* _What the exercise asks_
Take the data that sits below and write it out again exactly.

* _Source texts of formatted documents_
------------------------------------------------------------------------

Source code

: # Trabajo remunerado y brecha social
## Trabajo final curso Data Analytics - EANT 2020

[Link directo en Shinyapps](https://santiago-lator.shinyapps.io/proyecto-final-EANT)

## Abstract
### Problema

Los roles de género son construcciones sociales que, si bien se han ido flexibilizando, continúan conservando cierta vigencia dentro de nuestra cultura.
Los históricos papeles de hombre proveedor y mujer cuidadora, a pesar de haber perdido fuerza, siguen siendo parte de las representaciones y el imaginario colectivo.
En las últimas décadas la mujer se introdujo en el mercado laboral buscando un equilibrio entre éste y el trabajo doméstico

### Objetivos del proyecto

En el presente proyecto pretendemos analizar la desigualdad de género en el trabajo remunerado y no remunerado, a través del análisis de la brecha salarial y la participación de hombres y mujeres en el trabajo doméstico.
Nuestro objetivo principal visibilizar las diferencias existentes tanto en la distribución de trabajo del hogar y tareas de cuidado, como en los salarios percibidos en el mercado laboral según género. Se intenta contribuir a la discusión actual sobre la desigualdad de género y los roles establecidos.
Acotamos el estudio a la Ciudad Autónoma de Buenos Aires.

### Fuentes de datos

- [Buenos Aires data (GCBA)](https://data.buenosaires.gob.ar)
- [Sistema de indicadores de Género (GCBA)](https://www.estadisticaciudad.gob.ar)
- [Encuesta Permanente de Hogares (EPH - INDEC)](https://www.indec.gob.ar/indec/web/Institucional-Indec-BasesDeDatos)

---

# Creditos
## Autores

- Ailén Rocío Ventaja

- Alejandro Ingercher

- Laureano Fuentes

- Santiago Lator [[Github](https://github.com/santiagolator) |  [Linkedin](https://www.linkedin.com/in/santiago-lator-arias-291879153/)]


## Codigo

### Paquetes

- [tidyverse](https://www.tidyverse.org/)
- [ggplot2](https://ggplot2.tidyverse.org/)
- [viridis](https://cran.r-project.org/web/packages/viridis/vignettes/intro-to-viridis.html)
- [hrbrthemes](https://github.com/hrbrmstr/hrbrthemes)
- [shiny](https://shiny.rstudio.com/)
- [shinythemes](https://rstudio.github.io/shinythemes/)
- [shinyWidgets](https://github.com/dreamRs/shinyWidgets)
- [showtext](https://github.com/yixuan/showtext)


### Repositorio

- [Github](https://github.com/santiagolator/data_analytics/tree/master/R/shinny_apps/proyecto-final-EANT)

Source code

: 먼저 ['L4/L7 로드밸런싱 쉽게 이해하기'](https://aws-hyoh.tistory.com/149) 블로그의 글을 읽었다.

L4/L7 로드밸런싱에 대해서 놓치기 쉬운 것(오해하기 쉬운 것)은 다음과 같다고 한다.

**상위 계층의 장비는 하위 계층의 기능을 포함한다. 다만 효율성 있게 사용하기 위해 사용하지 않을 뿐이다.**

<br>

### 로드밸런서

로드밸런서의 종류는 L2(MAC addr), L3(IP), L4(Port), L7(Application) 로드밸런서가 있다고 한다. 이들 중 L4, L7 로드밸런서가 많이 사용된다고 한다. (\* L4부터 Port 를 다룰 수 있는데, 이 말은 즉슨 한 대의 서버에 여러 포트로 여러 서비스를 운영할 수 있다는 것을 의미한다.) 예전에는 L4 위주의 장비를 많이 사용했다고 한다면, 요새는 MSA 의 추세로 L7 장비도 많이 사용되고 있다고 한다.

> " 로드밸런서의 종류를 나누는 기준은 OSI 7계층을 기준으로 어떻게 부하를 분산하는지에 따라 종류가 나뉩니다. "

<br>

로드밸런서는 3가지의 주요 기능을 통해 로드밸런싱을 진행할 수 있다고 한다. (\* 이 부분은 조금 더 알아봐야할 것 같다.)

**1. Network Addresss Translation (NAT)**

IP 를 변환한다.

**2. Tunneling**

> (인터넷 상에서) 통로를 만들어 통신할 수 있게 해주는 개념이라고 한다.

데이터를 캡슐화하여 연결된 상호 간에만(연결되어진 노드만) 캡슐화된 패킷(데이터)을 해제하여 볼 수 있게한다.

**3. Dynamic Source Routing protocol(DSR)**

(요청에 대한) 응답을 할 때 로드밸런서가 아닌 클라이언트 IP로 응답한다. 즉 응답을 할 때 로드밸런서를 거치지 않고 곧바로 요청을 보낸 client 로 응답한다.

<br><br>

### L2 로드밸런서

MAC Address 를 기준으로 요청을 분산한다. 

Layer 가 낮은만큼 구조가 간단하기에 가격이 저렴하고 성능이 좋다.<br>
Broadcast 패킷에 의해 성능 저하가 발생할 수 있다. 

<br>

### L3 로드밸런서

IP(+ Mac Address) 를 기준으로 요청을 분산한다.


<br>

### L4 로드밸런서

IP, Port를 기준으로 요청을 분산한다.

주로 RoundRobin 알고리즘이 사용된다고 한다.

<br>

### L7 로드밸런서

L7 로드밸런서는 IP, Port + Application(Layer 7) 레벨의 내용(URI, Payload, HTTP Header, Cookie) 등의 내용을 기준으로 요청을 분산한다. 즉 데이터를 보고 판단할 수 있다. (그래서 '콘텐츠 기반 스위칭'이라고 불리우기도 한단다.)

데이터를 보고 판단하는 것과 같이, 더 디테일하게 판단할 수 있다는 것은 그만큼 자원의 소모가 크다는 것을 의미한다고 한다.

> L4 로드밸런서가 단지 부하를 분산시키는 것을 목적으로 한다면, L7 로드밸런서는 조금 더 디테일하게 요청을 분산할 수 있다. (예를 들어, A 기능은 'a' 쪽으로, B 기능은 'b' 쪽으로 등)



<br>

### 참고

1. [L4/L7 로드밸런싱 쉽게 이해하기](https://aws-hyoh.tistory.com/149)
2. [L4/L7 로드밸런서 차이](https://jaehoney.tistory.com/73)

------------------------------------------------------------------------

* _Task result_
Source code

: # Trabajo remunerado y brecha social
## Trabajo final curso Data Analytics - EANT 2020

[Link directo en Shinyapps](https://santiago-lator.shinyapps.io/proyecto-final-EANT)

## Abstract
### Problema

Los roles de género son construcciones sociales que, si bien se han ido flexibilizando, continúan conservando cierta vigencia dentro de nuestra cultura.
Los históricos papeles de hombre proveedor y mujer cuidadora, a pesar de haber perdido fuerza, siguen siendo parte de las representaciones y el imaginario colectivo.
En las últimas décadas la mujer se introdujo en el mercado laboral buscando un equilibrio entre éste y el trabajo doméstico

### Objetivos del proyecto

En el presente proyecto pretendemos analizar la desigualdad de género en el trabajo remunerado y no remunerado, a través del análisis de la brecha salarial y la participación de hombres y mujeres en el trabajo doméstico.
Nuestro objetivo principal visibilizar las diferencias existentes tanto en la distribución de trabajo del hogar y tareas de cuidado, como en los salarios percibidos en el mercado laboral según género. Se intenta contribuir a la discusión actual sobre la desigualdad de género y los roles establecidos.
Acotamos el estudio a la Ciudad Autónoma de Buenos Aires.

### Fuentes de datos

- [Buenos Aires data (GCBA)](https://data.buenosaires.gob.ar)
- [Sistema de indicadores de Género (GCBA)](https://www.estadisticaciudad.gob.ar)
- [Encuesta Permanente de Hogares (EPH - INDEC)](https://www.indec.gob.ar/indec/web/Institucional-Indec-BasesDeDatos)

---

# Creditos
## Autores

- Ailén Rocío Ventaja

- Alejandro Ingercher

- Laureano Fuentes

- Santiago Lator [[Github](https://github.com/santiagolator) |  [Linkedin](https://www.linkedin.com/in/santiago-lator-arias-291879153/)]


## Codigo

### Paquetes

- [tidyverse](https://www.tidyverse.org/)
- [ggplot2](https://ggplot2.tidyverse.org/)
- [viridis](https://cran.r-project.org/web/packages/viridis/vignettes/intro-to-viridis.html)
- [hrbrthemes](https://github.com/hrbrmstr/hrbrthemes)
- [shiny](https://shiny.rstudio.com/)
- [shinythemes](https://rstudio.github.io/shinythemes/)
- [shinyWidgets](https://github.com/dreamRs/shinyWidgets)
- [showtext](https://github.com/yixuan/showtext)


### Repositorio

- [Github](https://github.com/santiagolator/data_analytics/tree/master/R/shinny_apps/proyecto-final-EANT)

Source code

: 먼저 ['L4/L7 로드밸런싱 쉽게 이해하기'](https://aws-hyoh.tistory.com/149) 블로그의 글을 읽었다.

L4/L7 로드밸런싱에 대해서 놓치기 쉬운 것(오해하기 쉬운 것)은 다음과 같다고 한다.

**상위 계층의 장비는 하위 계층의 기능을 포함한다. 다만 효율성 있게 사용하기 위해 사용하지 않을 뿐이다.**

<br>

### 로드밸런서

로드밸런서의 종류는 L2(MAC addr), L3(IP), L4(Port), L7(Application) 로드밸런서가 있다고 한다. 이들 중 L4, L7 로드밸런서가 많이 사용된다고 한다. (\* L4부터 Port 를 다룰 수 있는데, 이 말은 즉슨 한 대의 서버에 여러 포트로 여러 서비스를 운영할 수 있다는 것을 의미한다.) 예전에는 L4 위주의 장비를 많이 사용했다고 한다면, 요새는 MSA 의 추세로 L7 장비도 많이 사용되고 있다고 한다.

> " 로드밸런서의 종류를 나누는 기준은 OSI 7계층을 기준으로 어떻게 부하를 분산하는지에 따라 종류가 나뉩니다. "

<br>

로드밸런서는 3가지의 주요 기능을 통해 로드밸런싱을 진행할 수 있다고 한다. (\* 이 부분은 조금 더 알아봐야할 것 같다.)

**1. Network Addresss Translation (NAT)**

IP 를 변환한다.

**2. Tunneling**

> (인터넷 상에서) 통로를 만들어 통신할 수 있게 해주는 개념이라고 한다.

데이터를 캡슐화하여 연결된 상호 간에만(연결되어진 노드만) 캡슐화된 패킷(데이터)을 해제하여 볼 수 있게한다.

**3. Dynamic Source Routing protocol(DSR)**

(요청에 대한) 응답을 할 때 로드밸런서가 아닌 클라이언트 IP로 응답한다. 즉 응답을 할 때 로드밸런서를 거치지 않고 곧바로 요청을 보낸 client 로 응답한다.

<br><br>

### L2 로드밸런서

MAC Address 를 기준으로 요청을 분산한다. 

Layer 가 낮은만큼 구조가 간단하기에 가격이 저렴하고 성능이 좋다.<br>
Broadcast 패킷에 의해 성능 저하가 발생할 수 있다. 

<br>

### L3 로드밸런서

IP(+ Mac Address) 를 기준으로 요청을 분산한다.


<br>

### L4 로드밸런서

IP, Port를 기준으로 요청을 분산한다.

주로 RoundRobin 알고리즘이 사용된다고 한다.

<br>

### L7 로드밸런서

L7 로드밸런서는 IP, Port + Application(Layer 7) 레벨의 내용(URI, Payload, HTTP Header, Cookie) 등의 내용을 기준으로 요청을 분산한다. 즉 데이터를 보고 판단할 수 있다. (그래서 '콘텐츠 기반 스위칭'이라고 불리우기도 한단다.)

데이터를 보고 판단하는 것과 같이, 더 디테일하게 판단할 수 있다는 것은 그만큼 자원의 소모가 크다는 것을 의미한다고 한다.

> L4 로드밸런서가 단지 부하를 분산시키는 것을 목적으로 한다면, L7 로드밸런서는 조금 더 디테일하게 요청을 분산할 수 있다. (예를 들어, A 기능은 'a' 쪽으로, B 기능은 'b' 쪽으로 등)



<br>

### 참고

1. [L4/L7 로드밸런싱 쉽게 이해하기](https://aws-hyoh.tistory.com/149)
2. [L4/L7 로드밸런서 차이](https://jaehoney.tistory.com/73)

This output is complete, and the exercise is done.